Hasson said she hopes parents are aware of how the growing transgender movement is “radically reshaping how our children understand themselves and others, in ways that are incompatible with Christian beliefs. We need to be compassionate and kind to those who embrace transgender ideology, but we must be wise, and educate and guard ourselves – and our children- against the lies it proposes.”
On Causes, churches, and homophobia
On the causes of transgenderism, feminists and Catholics have both points of agreement and of disagreement.
Feminist Mary Kate Fain, who grew up in a conservative Evangelical church and community, said she thinks that in some cases, an overly rigid take on gender roles has contributed to the rise in the transgender phenomenon. For example, she said that feminists have long fought the gender norm that the only way to be a woman is to desire to stay home, cook in the kitchen, and raise children.
Feminists have argued that women can partake in any role in society that she wishes, Fain said.
But today, she said, a pervasive social message has become: “If you want to stay at home, work in the kitchen, and be feminine, have children, then you must be a woman. And therefore, if you don’t want to do any combination of these things, you must not be a woman.”

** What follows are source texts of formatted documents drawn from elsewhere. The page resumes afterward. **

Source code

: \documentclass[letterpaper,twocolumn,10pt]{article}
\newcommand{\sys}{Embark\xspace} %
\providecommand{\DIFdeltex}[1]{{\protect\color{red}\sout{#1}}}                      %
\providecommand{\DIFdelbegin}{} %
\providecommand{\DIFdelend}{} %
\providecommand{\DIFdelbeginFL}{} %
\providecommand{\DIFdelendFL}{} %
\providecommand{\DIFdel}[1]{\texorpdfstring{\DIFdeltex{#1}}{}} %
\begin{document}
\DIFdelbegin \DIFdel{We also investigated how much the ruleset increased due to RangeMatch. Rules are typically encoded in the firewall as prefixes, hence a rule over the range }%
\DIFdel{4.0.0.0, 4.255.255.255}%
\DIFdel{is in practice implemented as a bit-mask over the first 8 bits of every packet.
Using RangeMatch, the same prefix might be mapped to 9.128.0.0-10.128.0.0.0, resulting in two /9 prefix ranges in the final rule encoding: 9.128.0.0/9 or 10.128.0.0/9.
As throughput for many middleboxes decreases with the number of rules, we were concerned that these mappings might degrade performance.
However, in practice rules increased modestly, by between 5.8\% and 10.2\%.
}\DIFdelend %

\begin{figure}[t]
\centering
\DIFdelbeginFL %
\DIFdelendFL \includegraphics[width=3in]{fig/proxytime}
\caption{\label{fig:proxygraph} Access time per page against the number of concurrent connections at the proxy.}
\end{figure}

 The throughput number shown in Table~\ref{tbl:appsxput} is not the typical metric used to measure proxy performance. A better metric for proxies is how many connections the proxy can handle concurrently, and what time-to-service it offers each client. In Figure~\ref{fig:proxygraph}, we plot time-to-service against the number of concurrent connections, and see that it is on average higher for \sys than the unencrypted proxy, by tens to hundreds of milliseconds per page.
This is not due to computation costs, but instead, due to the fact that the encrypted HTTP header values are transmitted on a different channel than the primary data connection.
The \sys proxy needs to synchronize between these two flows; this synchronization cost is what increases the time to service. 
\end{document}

Fain also said that from her perspective, some communities with rigid gender roles also speak about homosexuality in particularly negative or disparaging ways. That can lead children in these communities who experience same-sex attractions to believe they were born in the wrong body, Fain believes.
She added that she has friends from such communities who, upon experiencing same-sex attractions, choose to identify as transgender or non-binary (neither male nor female), rather than face the stigma of identifying as gay or lesbian.
“We’re seeing this new ‘trans-the-gay-away’ movement happening, and people think that it’s progressive, when in reality this is happening in some of the most conservative areas across the globe,” Fain said.
“It’s happening in Iran where the government outlaws homosexuality on pain of death, but they’re paying for homosexual people to transition in order to no longer be gay. Then we see it in the United States, where the most red states are where you have the highest rates of transgenderism, and it’s no wonder that this is deeply linked to homophobia,” Fain said.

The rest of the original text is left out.